Australia to declare east coast floods a national emergency
Australia’s prime minister has said he will declare a national emergency following floods across large swathes of the east coast that have claimed 22 lives.
Scott Morrison made the announcement during a visit to flood-devastated Lismore in northern New South Wales state, where four people died last week.
He said the national emergency declaration will “ensure all our emergency powers are available and that we cut through any red tape we might face in delivering services and support on the ground”.
It is the first such declaration since a law was passed in December 2020 in response to catastrophic wildfires during the previous Southern Hemisphere summer.
Extraordinarily heavy rains have created the current emergency in New South Wales and Queensland states, where some of the flooded communities were battling fires two years ago.
The declaration means flood victims will not have to provide identification documents to receive support payments and in some circumstances the federal government can act independently in areas where the state governments have not requested help.
Floodwaters peaked in Brisbane, the capital of Queensland and Australia’s third-most populous city, on February 28 after it was inundated by 80% of its usual annual rainfall in three days.
More than 20,000 homes and businesses were flooded in south-east Queensland and 13 people died.
Sydney, the capital of New South Wales and Australia’s biggest city with a population of five million, has endured the wettest start to a year ever recorded.
Parts of the city 450 miles (730km) south of Brisbane were flooded after receiving almost 75% of its average annual rainfall since January 1.
The worst-hit communities were in the Lismore, Clarence Valley and Richmond Valley local government areas of northern New South Wales. Some communities endured the highest floods ever recorded in their locations.
“This is a major catastrophe … of national proportions,” Mr Morrison said in Lismore.
The number of military personnel helping in the flood recovery in northern New South Wales was to increase by 700 to 2,500 on Wednesday.
Many victims are angry that authorities did not come to their rescue earlier. Many people were rescued from flooded homes by neighbours.
If community members had not stepped up, “we would have been seeing a death toll in the hundreds of people”, opposition emergency management spokesman Murray Watt told Australian Broadcasting Corp.
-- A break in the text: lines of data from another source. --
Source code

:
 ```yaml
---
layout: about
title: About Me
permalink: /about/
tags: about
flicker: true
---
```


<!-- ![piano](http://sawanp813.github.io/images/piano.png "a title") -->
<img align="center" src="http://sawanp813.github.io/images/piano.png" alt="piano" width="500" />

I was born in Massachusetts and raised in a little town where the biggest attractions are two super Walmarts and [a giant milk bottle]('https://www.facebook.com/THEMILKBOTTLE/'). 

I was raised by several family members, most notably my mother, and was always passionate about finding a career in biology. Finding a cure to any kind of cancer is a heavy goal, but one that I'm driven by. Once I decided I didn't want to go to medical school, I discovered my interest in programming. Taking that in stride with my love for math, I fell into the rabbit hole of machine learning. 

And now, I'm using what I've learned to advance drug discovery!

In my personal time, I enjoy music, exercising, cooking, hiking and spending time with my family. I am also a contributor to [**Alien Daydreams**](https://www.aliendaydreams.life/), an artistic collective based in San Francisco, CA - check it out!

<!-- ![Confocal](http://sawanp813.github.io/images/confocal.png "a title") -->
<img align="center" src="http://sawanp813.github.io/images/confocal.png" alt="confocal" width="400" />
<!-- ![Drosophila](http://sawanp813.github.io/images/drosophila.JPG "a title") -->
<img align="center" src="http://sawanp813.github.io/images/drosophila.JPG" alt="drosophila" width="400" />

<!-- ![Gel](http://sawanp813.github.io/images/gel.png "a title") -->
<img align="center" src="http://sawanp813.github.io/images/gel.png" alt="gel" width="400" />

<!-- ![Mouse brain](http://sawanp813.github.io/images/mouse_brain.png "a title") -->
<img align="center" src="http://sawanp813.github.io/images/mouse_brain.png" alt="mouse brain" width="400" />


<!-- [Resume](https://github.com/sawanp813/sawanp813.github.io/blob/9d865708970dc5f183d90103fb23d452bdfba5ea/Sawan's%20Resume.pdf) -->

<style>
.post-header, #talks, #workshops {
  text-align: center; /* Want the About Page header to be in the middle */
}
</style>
“While people are grateful for the assistance they’ve had from the army, there’s just nowhere near enough of it,” he added.
While rain has eased in recent days, 40,000 people around New South Wales had been ordered to evacuate, including from dozens of Sydney suburbs.
New South Wales’ death toll increased to nine on Wednesday with police announcing that the body of a 50-year-old truck driver had been found in floodwater on the outskirts of Sydney.
Northern Beaches Mayor Michael Regan said that part of Sydney had been hit with sudden flash-flooding and multiple landslips on Tuesday, with debris still blocking many roads on Wednesday.
“Yesterday was bizarre. It was intense. It was biblical,” he told Nine Network television.
Sydney Trains warned of significant disruption and delays and advised commuters to avoid non-essential travel and to work from home if possible.